Grant Johnson, the recently fired CEO of Esports Entertainment Group, has launched a lawsuit against his former employer, saying that the corporation breached his employment contract by dismissing him.
The Esports Entertainment Group board of directors urged Johnson to leave in December. This came at the end of a dismal year for the company, which included brand closures, a debt default, and the prospect of delisting.
Now, the company has stated in a recent prospectus for a share offering that Johnson has sued the company for breach of contract and wrongful termination.
In court files filed in the Southern District of New York district court, Johnson claims that EEG breached his employment contract in its claimed reasons for his dismissal. The former CEO's contract had been terminated "for reason," alleging allegations of fraud, intentional misconduct, and gross carelessness.
Esports Entertainment Group did not provide Johnson with any severance or payout for the balance of his contract, which stretched until 2025, after removing him for cause.
He will demand more than $1 million (£820,000/ €920,000) in damages, as well as 200,000 shares of EEG stock.

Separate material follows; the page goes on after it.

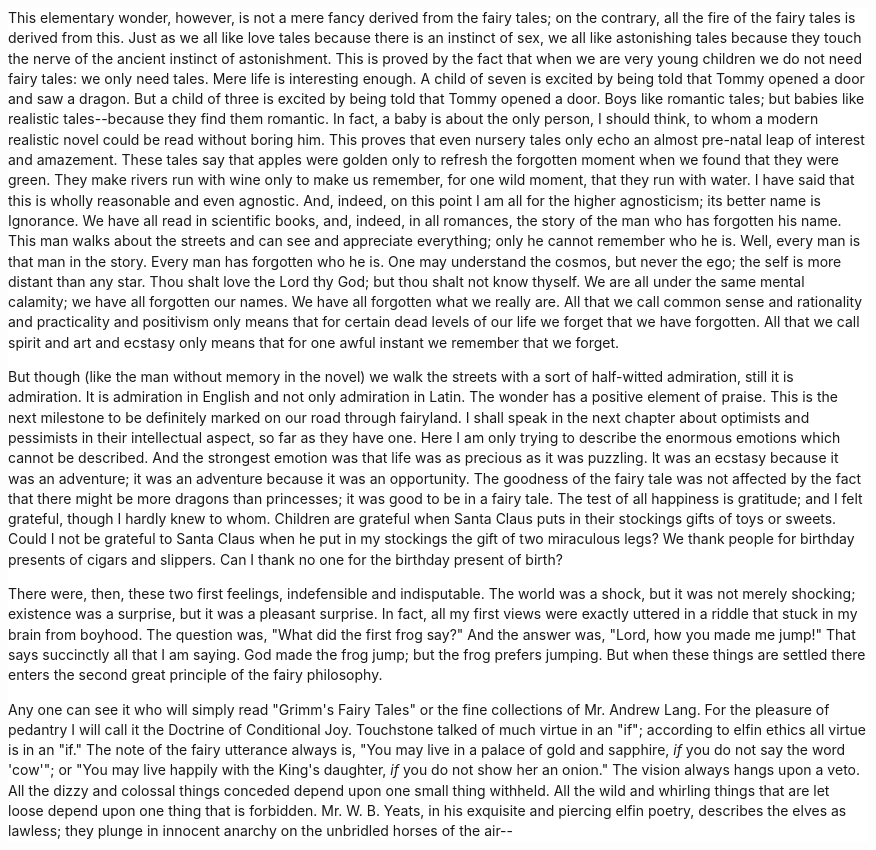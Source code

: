 This elementary wonder, however, is not a mere fancy derived from the fairy tales; on the contrary, all the fire of the fairy tales is derived from this. Just as we all like love tales because there is an instinct of sex, we all like astonishing tales because they touch the nerve of the ancient instinct of astonishment. This is proved by the fact that when we are very young children we do not need fairy tales: we only need tales. Mere life is interesting enough. A child of seven is excited by being told that Tommy opened a door and saw a dragon. But a child of three is excited by being told that Tommy opened a door. Boys like romantic tales; but babies like realistic tales--because they find them romantic. In fact, a baby is about the only person, I should think, to whom a modern realistic novel could be read without boring him. This proves that even nursery tales only echo an almost pre-natal leap of interest and amazement. These tales say that apples were golden only to refresh the forgotten moment when we found that they were green. They make rivers run with wine only to make us remember, for one wild moment, that they run with water. I have said that this is wholly reasonable and even agnostic. And, indeed, on this point I am all for the higher agnosticism; its better name is Ignorance. We have all read in scientific books, and, indeed, in all romances, the story of the man who has forgotten his name. This man walks about the streets and can see and appreciate everything; only he cannot remember who he is. Well, every man is that man in the story. Every man has forgotten who he is. One may understand the cosmos, but never the ego; the self is more distant than any star. Thou shalt love the Lord thy God; but thou shalt not know thyself. We are all under the same mental calamity; we have all forgotten our names. We have all forgotten what we really are. All that we call common sense and rationality and practicality and positivism only means that for certain dead levels of our life we forget that we have forgotten. All that we call spirit and art and ecstasy only means that for one awful instant we remember that we forget.

But though (like the man without memory in the novel) we walk the streets with a sort of half-witted admiration, still it is admiration. It is admiration in English and not only admiration in Latin. The wonder has a positive element of praise. This is the next milestone to be definitely marked on our road through fairyland. I shall speak in the next chapter about optimists and pessimists in their intellectual aspect, so far as they have one. Here I am only trying to describe the enormous emotions which cannot be described. And the strongest emotion was that life was as precious as it was puzzling. It was an ecstasy because it was an adventure; it was an adventure because it was an opportunity. The goodness of the fairy tale was not affected by the fact that there might be more dragons than princesses; it was good to be in a fairy tale. The test of all happiness is gratitude; and I felt grateful, though I hardly knew to whom. Children are grateful when Santa Claus puts in their stockings gifts of toys or sweets. Could I not be grateful to Santa Claus when he put in my stockings the gift of two miraculous legs? We thank people for birthday presents of cigars and slippers. Can I thank no one for the birthday present of birth?

There were, then, these two first feelings, indefensible and indisputable. The world was a shock, but it was not merely shocking; existence was a surprise, but it was a pleasant surprise. In fact, all my first views were exactly uttered in a riddle that stuck in my brain from boyhood. The question was, "What did the first frog say?" And the answer was, "Lord, how you made me jump!" That says succinctly all that I am saying. God made the frog jump; but the frog prefers jumping. But when these things are settled there enters the second great principle of the fairy philosophy.

Any one can see it who will simply read "Grimm's Fairy Tales" or the fine collections of Mr. Andrew Lang. For the pleasure of pedantry I will call it the Doctrine of Conditional Joy. Touchstone talked of much virtue in an "if"; according to elfin ethics all virtue is in an "if." The note of the fairy utterance always is, "You may live in a palace of gold and sapphire, *if* you do not say the word 'cow'"; or "You may live happily with the King's daughter, *if* you do not show her an onion." The vision always hangs upon a veto. All the dizzy and colossal things conceded depend upon one small thing withheld. All the wild and whirling things that are let loose depend upon one thing that is forbidden. Mr. W. B. Yeats, in his exquisite and piercing elfin poetry, describes the elves as lawless; they plunge in innocent anarchy on the unbridled horses of the air--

Johnson executive argued that the claims were baseless, and that even if true, they would not represent "for cause" under the strictly defined meaning given in the contract, that required "demonstrable and substantial injury to the company".

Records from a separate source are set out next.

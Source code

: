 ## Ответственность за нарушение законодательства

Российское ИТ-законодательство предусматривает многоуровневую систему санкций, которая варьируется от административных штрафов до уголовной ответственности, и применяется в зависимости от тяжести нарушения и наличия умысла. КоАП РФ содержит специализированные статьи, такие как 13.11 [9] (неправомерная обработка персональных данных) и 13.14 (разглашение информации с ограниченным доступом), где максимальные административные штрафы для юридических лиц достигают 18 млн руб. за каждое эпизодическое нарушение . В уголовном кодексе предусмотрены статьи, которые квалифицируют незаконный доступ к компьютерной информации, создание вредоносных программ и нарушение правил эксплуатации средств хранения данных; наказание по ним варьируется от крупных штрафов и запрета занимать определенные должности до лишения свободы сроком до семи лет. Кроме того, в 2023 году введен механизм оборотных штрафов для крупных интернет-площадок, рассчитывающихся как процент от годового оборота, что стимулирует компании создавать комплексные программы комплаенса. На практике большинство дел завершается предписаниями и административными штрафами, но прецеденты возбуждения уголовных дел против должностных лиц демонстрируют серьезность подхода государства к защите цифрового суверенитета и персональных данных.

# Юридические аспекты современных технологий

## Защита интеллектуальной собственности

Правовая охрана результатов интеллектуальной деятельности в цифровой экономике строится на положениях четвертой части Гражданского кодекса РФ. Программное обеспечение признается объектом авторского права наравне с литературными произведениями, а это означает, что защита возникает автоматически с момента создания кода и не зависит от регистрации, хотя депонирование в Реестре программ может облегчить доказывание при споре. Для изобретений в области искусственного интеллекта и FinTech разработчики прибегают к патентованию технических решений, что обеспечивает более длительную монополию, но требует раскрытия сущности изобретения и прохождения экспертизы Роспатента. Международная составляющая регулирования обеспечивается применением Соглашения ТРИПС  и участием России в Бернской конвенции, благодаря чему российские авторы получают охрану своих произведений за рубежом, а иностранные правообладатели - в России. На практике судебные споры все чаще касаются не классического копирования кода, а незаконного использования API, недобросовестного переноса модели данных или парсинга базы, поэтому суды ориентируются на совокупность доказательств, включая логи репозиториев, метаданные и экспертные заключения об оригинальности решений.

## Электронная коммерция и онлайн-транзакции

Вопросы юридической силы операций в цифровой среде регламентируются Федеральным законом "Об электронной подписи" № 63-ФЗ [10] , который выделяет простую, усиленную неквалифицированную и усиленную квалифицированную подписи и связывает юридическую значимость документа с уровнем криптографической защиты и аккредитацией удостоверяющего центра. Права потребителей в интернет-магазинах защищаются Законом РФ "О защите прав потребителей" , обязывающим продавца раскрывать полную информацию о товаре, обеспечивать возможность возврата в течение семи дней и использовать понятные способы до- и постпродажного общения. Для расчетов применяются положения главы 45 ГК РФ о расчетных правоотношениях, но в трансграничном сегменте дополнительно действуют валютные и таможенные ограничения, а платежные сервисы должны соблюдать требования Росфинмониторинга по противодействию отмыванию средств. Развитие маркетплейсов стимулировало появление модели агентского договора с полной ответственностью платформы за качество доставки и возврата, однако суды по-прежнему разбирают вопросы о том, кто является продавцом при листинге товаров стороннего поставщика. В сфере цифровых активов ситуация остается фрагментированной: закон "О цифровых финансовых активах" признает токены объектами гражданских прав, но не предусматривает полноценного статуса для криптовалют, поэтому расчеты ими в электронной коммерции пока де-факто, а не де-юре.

Johnson said that the Esports Entertainment Group board of directors had already investigated the issue in April 2022 and unanimously decided not to pursue it further.
Johnson's charges, according to Esports Entertainment Group, are unfounded.

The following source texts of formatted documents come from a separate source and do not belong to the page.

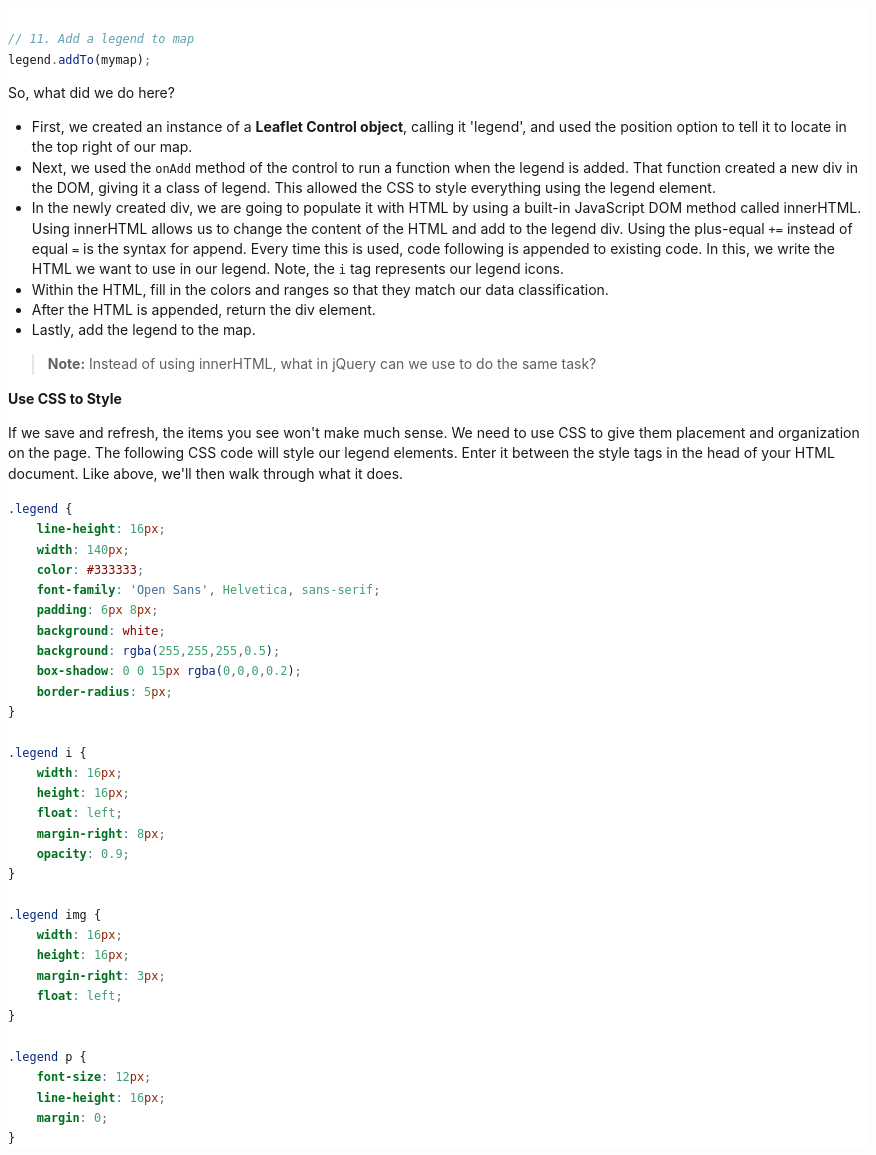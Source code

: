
 ```js

// 11. Add a legend to map
legend.addTo(mymap);
```

So, what did we do here?

- First, we created an instance of a  **Leaflet Control object**, calling it 'legend', and used the position option to tell it to locate in the top right of our map.
- Next, we used the `onAdd` method of the control to run a function when the legend is added. That function created a new div in the DOM, giving it a class of legend. This allowed the CSS to style everything using the legend element.
- In the newly created div, we are going to populate it with HTML by using a built-in JavaScript DOM method called innerHTML. Using innerHTML allows us to change the content of the HTML and add to the legend div. Using the plus-equal `+=` instead of equal `=` is the syntax for append. Every time this is used, code following is appended to existing code. In this, we write the HTML we want to use in our legend. Note, the `i` tag represents our legend icons.
- Within the HTML, fill in the colors and ranges so that they match our data classification.
- After the HTML is appended, return the div element.
- Lastly, add the legend to the map.

> **Note:** Instead of using innerHTML, what in jQuery can we use to do the same task?

**Use CSS to Style**

If we save and refresh, the items you see won't make much sense. We need to use CSS to give them placement and organization on the page. The following CSS code will style our legend elements. Enter it between the style tags in the head of your HTML document. Like above, we'll then walk through what it does.

```css
.legend {
    line-height: 16px;
    width: 140px;
    color: #333333;
    font-family: 'Open Sans', Helvetica, sans-serif;
    padding: 6px 8px;
    background: white;
    background: rgba(255,255,255,0.5);
    box-shadow: 0 0 15px rgba(0,0,0,0.2);
    border-radius: 5px;
}

.legend i {
    width: 16px;
    height: 16px;
    float: left;
    margin-right: 8px;
    opacity: 0.9;
}

.legend img {
    width: 16px;
    height: 16px;
    margin-right: 3px;
    float: left;
}

.legend p {
    font-size: 12px;
    line-height: 16px;
    margin: 0;
}
```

“The company believes the claims are without merit and intends to defend against the claims vigorously.”
Following that, Esports Entertainment Group stated that the litigation did not pose a threat to the company "in which an adverse judgement could have a major detrimental effect," despite its already perilous financial status.
Finances for Esports Entertainment Group
In its May quarterly report, Esports Entertainment Group stated that there was "serious doubt" regarding the company's capacity to continue as a going concern for at least a year.
These financial difficulties are still visible in the most recent version.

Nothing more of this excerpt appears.